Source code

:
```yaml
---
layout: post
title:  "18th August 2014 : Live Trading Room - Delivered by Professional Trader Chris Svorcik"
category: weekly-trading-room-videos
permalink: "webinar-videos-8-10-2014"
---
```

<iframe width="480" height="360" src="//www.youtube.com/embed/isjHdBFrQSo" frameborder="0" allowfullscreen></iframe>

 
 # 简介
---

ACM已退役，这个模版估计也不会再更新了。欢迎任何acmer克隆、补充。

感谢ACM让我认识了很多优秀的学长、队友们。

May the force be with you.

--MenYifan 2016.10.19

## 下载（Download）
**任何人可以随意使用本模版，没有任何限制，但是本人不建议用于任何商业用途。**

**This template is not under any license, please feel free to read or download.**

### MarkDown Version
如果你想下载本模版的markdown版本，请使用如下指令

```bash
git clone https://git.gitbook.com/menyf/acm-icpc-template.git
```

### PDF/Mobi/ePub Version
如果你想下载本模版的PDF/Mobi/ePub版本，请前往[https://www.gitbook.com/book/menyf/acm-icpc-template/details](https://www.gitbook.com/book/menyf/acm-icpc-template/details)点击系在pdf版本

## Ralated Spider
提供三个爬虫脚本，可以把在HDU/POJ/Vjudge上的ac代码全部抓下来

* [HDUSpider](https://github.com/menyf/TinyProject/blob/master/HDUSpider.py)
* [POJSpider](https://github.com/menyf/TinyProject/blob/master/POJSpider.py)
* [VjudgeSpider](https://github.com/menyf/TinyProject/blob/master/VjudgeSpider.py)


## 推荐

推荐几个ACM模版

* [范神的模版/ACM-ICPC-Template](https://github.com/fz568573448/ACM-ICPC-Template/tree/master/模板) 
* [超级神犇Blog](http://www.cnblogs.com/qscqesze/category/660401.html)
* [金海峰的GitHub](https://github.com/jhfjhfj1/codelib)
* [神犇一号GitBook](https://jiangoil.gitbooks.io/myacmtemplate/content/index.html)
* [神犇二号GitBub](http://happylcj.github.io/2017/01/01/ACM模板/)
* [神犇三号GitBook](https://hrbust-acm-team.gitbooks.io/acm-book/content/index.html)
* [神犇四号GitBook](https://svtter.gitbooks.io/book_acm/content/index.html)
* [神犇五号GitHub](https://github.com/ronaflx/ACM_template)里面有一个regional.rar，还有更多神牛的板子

══════

In the material above, find each line that contains the word "gitbooks", and select it.

* [神犇一号GitBook](https://jiangoil.gitbooks.io/myacmtemplate/content/index.html)
* [神犇三号GitBook](https://hrbust-acm-team.gitbooks.io/acm-book/content/index.html)
* [神犇四号GitBook](https://svtter.gitbooks.io/book_acm/content/index.html)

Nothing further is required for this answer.